A very good friend Elsie and I rekindled our decades-old friendship a few months back. With busy lives, we have kept in touch over Facebook, until one day it felt strange when I read a post she wrote: “It’s been a year without Manny.”
Curiously I wrote her back to ask, “What do you mean without Manny?”—to which she narrated how she was widowed a year back when her husband Manny suffered a major coronary attack.
It came as a shock to learn the demise of Elsie’s husband the way I did, and with much guilt, I sent her my sympathies, though they were quite late coming.
Hence, it was a pleasant surprise when Elsie unexpectedly called to invite me for lunch recently. Just as we greeted, Elsie candidly apologized for having taken so long to see me, but that she simply wasn’t ready to see anyone for a while since being widowed.

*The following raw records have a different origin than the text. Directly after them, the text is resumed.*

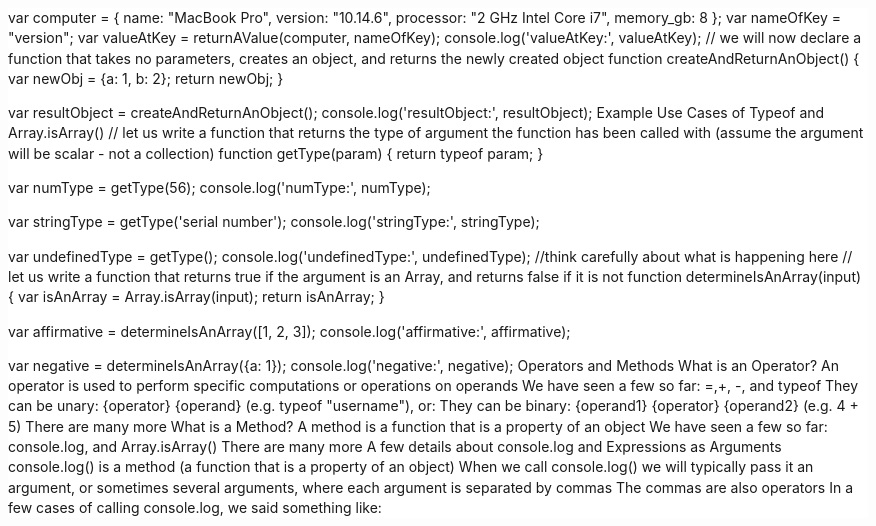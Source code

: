 var computer = {
  name: "MacBook Pro",
  version: "10.14.6",
  processor: "2 GHz Intel Core i7",
  memory_gb: 8
};
var nameOfKey = "version";
var valueAtKey = returnAValue(computer, nameOfKey);
console.log('valueAtKey:', valueAtKey);
// we will now declare a function that takes no parameters, creates an object, and returns the newly created object
function createAndReturnAnObject() {
  var newObj = {a: 1, b: 2};
  return newObj;
}

var resultObject = createAndReturnAnObject();
console.log('resultObject:', resultObject);
Example Use Cases of Typeof and Array.isArray()
// let us write a function that returns the type of argument the function has been called with (assume the argument will be scalar - not a collection)
function getType(param) {
  return typeof param;
}

var numType = getType(56);
console.log('numType:', numType);

var stringType = getType('serial number');
console.log('stringType:', stringType);

var undefinedType = getType();
console.log('undefinedType:', undefinedType); //think carefully about what is happening here
// let us write a function that returns true if the argument is an Array, and returns false if it is not
function determineIsAnArray(input) {
  var isAnArray = Array.isArray(input);
  return isAnArray;
}

var affirmative = determineIsAnArray([1, 2, 3]);
console.log('affirmative:', affirmative);

var negative = determineIsAnArray({a: 1});
console.log('negative:', negative);
Operators and Methods
What is an Operator?
An operator is used to perform specific computations or operations on operands
We have seen a few so far: =,+, -, and typeof
They can be unary: {operator} {operand} (e.g. typeof "username"), or:
They can be binary: {operand1} {operator} {operand2} (e.g. 4 + 5)
There are many more
What is a Method?
A method is a function that is a property of an object
We have seen a few so far: console.log, and Array.isArray()
There are many more
A few details about console.log and Expressions as Arguments
console.log() is a method (a function that is a property of an object)
When we call console.log() we will typically pass it an argument, or sometimes several arguments, where each argument is separated by commas
The commas are also operators
In a few cases of calling console.log, we said something like:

She narrated Manny’s harrowing illness as if it only happened yesterday. And across the table, I knew those memories will eternally be fraught with sadness and longing.
As we caught up with each other’s lives, our conversation moved from sobs to quiet laughter and then to encouraging words. And by the time dessert was served, we both had resolved that maybe it was a good time for Elsie to consider going back to graduate school, a decision she will finally see through this September.
Perhaps, the Irish writer Cecelia Ahern best captures the long painful process of grief and bereavement in her now famous novel P.S. I Love You. Many years back, I first read this novel about a young couple, Holly and Gerry who meet tragedy unexpectedly when Gerry succumbs to cancer.
On Holly’s 30th birthday, she receives letters from Gerry, one for each of the months after his death, guiding Holly into her new life without him and prompting her to try out adventures they never had the chance to do together. Each note was then signed “PS, I Love You” in Gerry’s own handwriting.
I was sobbing my eyes out at the end of each chapter, but to me, the narrative was more poignant than its movie version. Throughout Holly’s bereavement, one could feel the immense struggle she went through as a young widow.
Whether it’s the loss of a beloved parent, friend, pet, a coveted job, a relationship, a miscarriage, or even of one’s home, there is both a physical and an emotional emptiness loss creates.
In 1969, psychiatrist Elisa-beth Kübler-Ross introduced what became known as the five stages of grief, namely: denial, anger, bargaining, depression and acceptance. These stages interestingly though do not happen in a neat sequence for most. Even Kübler-Ross acknowledged that these stages of grief “were never meant to help tuck messy emotions into neat packages. They are responses to loss that many people have, but there is not a typical response to loss, as there is no typical loss. Our grieving is as individual as our lives.” Like Holly and Elsie, the road to acceptance was indeed unique, but both long and difficult.
I realize now that when people tell you to go on with your life in the aftermath of a loss, I don’t think you ever can instantly. Settling back into one’s life after a losing someone does take time and only you can say when you’ve healed and that things will be okay. With any luck, having a strong faith coupled with the encouragement of family and friends, in time you can ultimately conquer despair and begin to hope again.